**Task goal**:
Where the string "attribute" shows up in a line of the records, copy that line.

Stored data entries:
○ ○ ○ ○ ○

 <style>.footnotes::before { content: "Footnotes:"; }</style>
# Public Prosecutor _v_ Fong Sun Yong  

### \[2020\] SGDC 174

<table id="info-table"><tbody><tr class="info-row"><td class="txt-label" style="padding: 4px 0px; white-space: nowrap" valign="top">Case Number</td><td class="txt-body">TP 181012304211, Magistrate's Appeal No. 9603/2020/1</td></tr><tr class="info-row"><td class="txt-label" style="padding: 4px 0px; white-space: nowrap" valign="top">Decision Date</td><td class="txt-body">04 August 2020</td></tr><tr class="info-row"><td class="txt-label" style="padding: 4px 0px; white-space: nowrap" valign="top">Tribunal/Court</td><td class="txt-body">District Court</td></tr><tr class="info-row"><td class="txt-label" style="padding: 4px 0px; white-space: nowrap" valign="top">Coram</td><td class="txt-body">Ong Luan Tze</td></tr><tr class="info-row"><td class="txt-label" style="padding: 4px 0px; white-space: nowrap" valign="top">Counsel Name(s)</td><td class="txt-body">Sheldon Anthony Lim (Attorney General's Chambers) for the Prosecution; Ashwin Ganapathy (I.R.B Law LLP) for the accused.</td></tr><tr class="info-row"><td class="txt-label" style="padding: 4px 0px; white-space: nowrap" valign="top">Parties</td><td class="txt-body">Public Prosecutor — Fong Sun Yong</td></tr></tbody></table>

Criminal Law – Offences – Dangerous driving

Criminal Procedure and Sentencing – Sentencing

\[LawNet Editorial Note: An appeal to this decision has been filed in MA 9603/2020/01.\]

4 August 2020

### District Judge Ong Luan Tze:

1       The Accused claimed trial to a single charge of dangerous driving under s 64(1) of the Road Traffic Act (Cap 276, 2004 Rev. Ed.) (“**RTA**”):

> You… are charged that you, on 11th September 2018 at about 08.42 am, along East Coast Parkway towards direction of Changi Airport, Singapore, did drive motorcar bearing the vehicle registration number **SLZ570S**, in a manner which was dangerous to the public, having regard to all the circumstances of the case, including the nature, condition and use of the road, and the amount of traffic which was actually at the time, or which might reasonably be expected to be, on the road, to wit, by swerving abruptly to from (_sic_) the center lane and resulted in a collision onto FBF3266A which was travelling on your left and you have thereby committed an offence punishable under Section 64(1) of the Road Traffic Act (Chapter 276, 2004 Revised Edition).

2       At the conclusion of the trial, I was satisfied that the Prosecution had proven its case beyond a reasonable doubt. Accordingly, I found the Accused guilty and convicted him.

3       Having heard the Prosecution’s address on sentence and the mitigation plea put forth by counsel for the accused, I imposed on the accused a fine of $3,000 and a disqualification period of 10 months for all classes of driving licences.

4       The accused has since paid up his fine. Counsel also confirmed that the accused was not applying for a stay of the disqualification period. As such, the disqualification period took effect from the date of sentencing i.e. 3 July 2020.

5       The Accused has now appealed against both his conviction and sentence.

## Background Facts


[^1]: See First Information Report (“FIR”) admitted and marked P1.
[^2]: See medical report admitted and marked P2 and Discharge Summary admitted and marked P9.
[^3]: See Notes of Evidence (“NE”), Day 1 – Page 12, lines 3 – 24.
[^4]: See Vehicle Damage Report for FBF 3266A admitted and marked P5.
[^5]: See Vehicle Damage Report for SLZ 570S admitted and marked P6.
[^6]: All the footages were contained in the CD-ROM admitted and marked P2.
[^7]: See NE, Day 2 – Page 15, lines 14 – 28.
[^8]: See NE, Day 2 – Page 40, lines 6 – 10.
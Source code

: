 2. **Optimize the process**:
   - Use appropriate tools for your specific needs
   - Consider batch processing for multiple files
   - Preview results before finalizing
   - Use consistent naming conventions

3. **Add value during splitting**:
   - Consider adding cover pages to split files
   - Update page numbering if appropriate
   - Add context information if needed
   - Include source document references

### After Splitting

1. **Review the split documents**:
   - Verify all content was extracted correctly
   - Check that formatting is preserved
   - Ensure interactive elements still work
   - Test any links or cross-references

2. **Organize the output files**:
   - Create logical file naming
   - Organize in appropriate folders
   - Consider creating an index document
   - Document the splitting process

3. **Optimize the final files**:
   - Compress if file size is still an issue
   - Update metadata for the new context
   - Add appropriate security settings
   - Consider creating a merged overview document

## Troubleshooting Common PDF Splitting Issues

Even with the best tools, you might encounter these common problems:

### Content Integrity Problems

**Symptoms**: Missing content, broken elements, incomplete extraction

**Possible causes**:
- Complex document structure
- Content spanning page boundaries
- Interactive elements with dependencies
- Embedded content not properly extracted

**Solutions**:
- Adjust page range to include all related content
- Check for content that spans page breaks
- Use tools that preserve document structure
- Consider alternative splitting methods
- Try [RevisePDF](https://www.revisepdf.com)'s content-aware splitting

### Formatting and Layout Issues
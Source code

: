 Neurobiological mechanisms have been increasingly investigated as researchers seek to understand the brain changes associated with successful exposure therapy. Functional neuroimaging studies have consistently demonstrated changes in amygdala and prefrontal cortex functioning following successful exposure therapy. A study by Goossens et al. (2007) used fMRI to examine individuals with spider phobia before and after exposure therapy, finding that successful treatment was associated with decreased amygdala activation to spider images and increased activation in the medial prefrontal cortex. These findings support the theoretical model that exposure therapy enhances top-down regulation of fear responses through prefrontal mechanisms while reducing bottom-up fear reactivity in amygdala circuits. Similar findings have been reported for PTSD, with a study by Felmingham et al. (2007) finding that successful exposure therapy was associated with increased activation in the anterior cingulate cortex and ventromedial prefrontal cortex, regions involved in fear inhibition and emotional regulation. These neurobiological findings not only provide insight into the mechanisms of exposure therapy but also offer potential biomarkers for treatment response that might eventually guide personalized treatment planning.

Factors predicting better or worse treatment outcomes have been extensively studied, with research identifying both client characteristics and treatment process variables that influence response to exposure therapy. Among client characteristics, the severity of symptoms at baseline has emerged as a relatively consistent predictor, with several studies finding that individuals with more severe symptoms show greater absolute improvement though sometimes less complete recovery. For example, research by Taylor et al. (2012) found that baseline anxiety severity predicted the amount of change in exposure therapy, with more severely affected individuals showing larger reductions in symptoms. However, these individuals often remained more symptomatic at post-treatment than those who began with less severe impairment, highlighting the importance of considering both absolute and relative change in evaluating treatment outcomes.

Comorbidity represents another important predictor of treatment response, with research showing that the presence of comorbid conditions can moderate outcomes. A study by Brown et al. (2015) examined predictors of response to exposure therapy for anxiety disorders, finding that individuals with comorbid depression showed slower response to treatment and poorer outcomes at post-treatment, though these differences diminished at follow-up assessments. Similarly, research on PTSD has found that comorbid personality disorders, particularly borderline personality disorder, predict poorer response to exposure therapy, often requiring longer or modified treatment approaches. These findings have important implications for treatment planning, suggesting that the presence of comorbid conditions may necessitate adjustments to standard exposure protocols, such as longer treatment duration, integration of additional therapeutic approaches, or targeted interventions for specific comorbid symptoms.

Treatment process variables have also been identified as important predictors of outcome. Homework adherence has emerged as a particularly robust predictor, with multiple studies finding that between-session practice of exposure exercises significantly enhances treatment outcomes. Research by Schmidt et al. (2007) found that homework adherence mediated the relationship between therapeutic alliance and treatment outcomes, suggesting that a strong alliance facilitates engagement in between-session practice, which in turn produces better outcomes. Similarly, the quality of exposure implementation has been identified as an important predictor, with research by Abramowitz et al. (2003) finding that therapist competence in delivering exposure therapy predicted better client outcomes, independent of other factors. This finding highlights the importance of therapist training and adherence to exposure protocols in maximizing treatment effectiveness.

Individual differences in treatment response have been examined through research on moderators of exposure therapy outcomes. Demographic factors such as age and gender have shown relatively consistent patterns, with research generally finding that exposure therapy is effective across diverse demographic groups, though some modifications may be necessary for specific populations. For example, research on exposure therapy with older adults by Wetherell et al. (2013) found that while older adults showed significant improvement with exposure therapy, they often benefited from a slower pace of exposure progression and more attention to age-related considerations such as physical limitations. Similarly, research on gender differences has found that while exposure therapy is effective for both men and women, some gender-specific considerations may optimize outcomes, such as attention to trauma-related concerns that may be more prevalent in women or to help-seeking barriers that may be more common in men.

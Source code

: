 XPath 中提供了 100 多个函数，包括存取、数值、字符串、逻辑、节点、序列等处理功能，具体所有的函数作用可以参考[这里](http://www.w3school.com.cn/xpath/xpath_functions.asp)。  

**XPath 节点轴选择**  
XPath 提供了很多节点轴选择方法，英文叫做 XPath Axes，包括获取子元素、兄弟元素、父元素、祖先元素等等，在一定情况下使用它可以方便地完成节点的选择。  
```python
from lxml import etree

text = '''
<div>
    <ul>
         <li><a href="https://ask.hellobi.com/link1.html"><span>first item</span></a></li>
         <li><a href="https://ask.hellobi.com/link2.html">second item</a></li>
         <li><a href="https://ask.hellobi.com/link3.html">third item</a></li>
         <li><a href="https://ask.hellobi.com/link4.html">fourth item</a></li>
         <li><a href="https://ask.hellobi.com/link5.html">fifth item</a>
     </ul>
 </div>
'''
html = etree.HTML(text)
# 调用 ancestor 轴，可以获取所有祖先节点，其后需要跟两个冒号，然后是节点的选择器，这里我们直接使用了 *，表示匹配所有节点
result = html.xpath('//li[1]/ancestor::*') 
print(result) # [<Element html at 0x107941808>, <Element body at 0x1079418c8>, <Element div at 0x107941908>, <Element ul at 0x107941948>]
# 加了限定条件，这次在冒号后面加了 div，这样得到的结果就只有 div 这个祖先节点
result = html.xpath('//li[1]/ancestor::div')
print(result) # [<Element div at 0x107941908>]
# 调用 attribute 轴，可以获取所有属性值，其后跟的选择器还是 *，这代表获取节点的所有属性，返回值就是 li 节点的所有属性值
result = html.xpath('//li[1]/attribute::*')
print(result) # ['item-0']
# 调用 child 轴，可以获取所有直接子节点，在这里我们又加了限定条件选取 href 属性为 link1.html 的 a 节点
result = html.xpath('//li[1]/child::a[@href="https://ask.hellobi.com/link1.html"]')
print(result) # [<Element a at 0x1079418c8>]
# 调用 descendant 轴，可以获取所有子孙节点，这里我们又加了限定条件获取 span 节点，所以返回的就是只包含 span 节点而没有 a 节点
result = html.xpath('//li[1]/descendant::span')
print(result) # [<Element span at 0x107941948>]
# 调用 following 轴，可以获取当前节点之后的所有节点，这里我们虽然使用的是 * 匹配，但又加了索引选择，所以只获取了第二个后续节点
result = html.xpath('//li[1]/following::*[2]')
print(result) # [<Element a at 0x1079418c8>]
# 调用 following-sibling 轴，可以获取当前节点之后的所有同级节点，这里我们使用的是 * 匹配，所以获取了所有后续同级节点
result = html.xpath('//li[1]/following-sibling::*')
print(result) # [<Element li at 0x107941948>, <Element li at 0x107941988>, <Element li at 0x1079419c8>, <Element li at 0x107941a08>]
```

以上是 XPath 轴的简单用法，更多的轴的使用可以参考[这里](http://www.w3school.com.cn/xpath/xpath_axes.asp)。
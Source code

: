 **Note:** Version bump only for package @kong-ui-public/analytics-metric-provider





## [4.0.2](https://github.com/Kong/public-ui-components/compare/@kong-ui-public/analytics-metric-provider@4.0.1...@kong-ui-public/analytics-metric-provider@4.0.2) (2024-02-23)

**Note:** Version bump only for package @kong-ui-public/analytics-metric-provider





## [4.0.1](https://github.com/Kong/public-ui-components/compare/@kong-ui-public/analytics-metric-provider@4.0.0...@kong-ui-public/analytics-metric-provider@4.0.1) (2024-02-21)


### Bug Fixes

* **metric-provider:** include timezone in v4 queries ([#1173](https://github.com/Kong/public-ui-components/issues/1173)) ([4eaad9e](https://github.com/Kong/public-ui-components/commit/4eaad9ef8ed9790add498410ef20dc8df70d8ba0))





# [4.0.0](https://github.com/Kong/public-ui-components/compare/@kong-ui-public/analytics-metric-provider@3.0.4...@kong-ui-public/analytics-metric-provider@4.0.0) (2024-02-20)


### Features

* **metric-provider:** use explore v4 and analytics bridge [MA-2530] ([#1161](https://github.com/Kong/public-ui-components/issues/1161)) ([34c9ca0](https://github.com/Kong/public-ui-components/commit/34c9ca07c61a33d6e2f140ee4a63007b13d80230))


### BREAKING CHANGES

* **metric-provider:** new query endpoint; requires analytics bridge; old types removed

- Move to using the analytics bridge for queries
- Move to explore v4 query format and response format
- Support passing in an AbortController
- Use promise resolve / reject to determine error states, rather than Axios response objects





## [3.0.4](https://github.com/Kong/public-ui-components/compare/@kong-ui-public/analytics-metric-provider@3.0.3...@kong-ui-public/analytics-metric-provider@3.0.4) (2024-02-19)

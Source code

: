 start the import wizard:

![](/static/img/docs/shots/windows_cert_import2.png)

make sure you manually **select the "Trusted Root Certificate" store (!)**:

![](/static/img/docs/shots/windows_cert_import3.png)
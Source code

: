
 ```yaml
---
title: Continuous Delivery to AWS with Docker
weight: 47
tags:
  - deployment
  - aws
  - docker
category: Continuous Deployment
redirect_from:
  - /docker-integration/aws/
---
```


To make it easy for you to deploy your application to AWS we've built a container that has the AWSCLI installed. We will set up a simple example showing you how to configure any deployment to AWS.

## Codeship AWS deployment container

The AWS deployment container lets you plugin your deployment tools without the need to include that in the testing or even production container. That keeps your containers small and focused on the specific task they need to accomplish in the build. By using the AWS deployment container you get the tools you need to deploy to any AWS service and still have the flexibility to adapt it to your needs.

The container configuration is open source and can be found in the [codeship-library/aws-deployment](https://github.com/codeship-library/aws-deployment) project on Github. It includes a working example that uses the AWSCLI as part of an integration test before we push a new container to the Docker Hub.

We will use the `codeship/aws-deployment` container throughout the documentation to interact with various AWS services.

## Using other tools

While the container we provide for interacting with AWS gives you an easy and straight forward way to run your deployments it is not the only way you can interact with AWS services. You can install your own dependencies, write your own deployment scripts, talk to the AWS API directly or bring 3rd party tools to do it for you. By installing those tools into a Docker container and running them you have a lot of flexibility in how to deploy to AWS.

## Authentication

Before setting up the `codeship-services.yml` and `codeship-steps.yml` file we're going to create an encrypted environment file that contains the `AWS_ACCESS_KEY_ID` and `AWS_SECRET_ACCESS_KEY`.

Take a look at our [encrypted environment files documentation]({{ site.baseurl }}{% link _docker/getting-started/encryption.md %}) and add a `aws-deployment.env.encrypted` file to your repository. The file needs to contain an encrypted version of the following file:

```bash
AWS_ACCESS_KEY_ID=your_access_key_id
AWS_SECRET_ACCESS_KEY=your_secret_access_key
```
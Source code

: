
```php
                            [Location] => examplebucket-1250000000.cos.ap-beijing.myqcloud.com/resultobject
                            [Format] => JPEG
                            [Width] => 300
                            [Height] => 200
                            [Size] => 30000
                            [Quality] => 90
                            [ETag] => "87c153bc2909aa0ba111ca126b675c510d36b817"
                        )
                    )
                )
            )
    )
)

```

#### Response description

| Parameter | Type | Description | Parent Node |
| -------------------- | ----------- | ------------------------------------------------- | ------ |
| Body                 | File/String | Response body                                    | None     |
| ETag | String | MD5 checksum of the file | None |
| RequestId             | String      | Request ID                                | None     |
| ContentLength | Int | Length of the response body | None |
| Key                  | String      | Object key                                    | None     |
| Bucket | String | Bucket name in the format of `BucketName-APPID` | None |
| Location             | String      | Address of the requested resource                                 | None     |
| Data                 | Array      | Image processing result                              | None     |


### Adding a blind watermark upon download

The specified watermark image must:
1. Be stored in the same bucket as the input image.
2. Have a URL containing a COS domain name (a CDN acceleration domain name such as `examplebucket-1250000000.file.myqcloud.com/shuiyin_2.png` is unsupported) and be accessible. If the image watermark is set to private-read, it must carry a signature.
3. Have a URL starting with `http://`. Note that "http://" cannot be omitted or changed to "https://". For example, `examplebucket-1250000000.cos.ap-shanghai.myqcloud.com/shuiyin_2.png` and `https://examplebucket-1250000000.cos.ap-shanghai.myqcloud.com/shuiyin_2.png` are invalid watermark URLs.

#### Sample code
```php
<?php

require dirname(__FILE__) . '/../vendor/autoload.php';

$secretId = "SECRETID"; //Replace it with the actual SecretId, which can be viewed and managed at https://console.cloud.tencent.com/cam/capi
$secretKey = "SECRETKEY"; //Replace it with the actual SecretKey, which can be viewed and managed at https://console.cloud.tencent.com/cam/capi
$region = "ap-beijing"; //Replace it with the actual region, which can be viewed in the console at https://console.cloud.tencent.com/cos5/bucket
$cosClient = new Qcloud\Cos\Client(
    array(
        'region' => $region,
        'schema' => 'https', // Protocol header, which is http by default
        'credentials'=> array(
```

○ ○ ○ ○ ○

**Finished task**:
# 调用 attribute 轴，可以获取所有属性值，其后跟的选择器还是 *，这代表获取节点的所有属性，返回值就是 li 节点的所有属性值
result = html.xpath('//li[1]/attribute::*')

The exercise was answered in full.